How Can We Deal with Grief in Ourselves and Our Colleagues?

  • “We” is the most important word. We are hardwired for attachment, and shared grief is the key to ameliorating isolation and hopelessness. We are in this together. We will get through this, together.  We have each other’s backs. Be compassionate, to yourself and those around you.

  • Emotions are neither dangerous nor toxic, but signals of pain. Don’t skip over pain. Acknowledge it as part of the grief process. Strategies such as taking time to pause after caring for a very ill patient or journaling at the end of the day may help in processing emotional experiences. Sit in the present and consider mindfulness as a tool.

  • Identify your grief. Naming your emotions can be powerful.
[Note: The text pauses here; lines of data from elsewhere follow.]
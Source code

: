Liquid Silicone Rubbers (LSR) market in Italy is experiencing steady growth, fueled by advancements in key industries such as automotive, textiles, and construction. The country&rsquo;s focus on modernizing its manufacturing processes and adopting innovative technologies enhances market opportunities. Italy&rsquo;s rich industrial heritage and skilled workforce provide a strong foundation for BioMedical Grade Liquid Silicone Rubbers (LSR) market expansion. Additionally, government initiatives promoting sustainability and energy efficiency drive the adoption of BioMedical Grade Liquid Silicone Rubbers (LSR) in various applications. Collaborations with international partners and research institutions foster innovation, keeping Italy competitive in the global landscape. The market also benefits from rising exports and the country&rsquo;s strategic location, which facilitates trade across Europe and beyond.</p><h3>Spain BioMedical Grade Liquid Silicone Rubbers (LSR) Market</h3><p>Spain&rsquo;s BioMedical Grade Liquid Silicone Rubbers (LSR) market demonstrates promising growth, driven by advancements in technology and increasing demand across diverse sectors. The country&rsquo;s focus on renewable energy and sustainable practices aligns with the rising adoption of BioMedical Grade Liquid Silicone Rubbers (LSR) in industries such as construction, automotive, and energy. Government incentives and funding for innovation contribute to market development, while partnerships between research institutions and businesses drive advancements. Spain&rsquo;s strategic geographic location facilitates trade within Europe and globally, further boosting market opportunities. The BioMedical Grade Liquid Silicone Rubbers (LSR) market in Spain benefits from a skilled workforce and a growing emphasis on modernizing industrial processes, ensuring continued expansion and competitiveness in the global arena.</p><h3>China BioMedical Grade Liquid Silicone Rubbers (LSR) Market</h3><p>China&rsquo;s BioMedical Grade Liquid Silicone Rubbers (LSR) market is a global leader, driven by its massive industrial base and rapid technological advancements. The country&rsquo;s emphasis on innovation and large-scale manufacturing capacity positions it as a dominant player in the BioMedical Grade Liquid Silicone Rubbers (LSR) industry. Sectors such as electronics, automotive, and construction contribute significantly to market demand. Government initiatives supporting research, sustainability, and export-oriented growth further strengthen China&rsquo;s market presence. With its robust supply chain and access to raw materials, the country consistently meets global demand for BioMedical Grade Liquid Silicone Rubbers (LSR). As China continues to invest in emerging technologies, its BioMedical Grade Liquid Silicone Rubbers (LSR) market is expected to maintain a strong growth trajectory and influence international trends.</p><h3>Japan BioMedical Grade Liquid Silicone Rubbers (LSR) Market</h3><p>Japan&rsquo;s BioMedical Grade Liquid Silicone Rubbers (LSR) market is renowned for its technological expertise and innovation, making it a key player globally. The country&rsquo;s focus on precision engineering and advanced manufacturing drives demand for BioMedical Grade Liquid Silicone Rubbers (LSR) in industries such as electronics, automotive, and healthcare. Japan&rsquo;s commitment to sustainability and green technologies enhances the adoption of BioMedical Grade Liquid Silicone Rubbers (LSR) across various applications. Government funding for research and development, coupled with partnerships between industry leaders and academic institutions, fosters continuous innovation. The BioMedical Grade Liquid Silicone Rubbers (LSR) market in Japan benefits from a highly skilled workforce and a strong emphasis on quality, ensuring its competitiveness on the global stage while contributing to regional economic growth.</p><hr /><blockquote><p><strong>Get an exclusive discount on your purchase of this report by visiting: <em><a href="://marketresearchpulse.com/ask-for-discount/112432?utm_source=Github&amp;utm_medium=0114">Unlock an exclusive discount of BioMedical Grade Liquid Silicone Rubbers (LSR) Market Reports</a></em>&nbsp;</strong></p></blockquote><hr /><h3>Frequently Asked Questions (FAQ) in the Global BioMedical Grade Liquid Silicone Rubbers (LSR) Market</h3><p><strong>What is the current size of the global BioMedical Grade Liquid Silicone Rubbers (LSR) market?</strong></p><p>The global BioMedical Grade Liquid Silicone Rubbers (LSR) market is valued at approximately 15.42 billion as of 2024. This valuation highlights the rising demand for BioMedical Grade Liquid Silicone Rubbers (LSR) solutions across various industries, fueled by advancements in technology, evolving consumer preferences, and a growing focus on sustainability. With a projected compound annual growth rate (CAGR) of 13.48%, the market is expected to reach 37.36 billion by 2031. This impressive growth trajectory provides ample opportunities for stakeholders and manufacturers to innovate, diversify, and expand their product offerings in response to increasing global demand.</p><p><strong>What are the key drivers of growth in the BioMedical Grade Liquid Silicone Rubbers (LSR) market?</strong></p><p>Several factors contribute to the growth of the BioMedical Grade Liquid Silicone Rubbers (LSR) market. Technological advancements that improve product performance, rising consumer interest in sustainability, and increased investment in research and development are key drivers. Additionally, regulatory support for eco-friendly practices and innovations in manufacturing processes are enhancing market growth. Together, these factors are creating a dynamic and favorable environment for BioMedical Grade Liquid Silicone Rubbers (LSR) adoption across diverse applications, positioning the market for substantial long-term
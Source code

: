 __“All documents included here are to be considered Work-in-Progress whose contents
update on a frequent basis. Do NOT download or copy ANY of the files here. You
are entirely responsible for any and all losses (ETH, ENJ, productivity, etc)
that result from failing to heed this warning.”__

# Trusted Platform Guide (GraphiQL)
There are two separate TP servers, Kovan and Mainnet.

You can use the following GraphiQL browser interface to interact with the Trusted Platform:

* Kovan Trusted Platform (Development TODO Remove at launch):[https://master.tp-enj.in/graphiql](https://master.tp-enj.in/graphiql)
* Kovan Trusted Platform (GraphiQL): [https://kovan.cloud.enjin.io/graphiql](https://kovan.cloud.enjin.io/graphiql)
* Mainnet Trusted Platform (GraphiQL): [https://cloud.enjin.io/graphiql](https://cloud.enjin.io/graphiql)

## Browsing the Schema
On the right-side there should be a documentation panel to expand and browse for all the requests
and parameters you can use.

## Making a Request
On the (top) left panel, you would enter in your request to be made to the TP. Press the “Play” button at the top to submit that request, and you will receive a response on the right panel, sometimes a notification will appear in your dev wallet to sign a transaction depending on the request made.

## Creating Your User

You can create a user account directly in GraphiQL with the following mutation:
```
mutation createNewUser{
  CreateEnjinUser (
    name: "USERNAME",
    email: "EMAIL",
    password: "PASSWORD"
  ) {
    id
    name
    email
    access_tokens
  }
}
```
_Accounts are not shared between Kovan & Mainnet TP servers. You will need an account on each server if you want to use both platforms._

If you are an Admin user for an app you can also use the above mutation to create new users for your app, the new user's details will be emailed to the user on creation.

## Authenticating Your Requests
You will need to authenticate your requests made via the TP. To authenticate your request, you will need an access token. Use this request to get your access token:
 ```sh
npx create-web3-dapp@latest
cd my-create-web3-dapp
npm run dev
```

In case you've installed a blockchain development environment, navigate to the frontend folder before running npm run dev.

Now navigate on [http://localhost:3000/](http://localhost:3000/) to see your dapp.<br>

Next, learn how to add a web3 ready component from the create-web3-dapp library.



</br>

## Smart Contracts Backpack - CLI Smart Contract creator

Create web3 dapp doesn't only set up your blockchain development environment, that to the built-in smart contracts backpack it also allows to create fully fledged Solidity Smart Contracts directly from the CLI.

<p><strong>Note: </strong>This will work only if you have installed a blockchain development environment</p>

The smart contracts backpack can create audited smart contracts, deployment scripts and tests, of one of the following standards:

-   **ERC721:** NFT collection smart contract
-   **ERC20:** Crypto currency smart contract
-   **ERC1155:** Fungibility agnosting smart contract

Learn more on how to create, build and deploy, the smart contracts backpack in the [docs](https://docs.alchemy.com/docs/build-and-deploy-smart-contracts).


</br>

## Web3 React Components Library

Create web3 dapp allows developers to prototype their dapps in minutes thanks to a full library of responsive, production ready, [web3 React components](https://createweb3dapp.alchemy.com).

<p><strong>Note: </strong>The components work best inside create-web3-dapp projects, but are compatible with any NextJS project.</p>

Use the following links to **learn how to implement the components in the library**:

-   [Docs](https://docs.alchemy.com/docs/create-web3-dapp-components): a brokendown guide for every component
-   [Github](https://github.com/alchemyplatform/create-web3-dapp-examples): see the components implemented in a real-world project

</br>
Acknowledge what you’re feeling and consider opening up to others about it. It is normal to feel this way.

  • Attend to love, work, and play. Nourish connections. Play with ideas or explore creativity in the midst of a storm. All three are crucial.

  • Be self-aware. Notice if you’re falling into the extremes of omnipotence (feeling the pressure to be all-powerful/in control/a superhero) or impotence (feeling like you can’t do anything). Acknowledge that we are potent (we can have an effect or influence) AND that we have limitations. Find balance in your thoughts, rather than extremes and worst-case scenarios.

  • Reflect on the words of Hippocrates. “Cure sometimes, treat often, comfort always.” When faced with an illness for which we don’t yet have a cure, we can offer comfort, empathy, and support to our patients and colleagues.

  • Consider meaning as the sixth stage of grief. We are challenged to find the meaning in our work—as worthy of dignity and respect—and to trust that post-traumatic growth is possible, as suggested by the research.

  • Be alert to signs that grief has progressed to a mental health issue. If you experience persistent anxiety and depression, significant decline in functioning, or suicidal ideation, you may require help from mental health professionals. Reach out as soon as possible.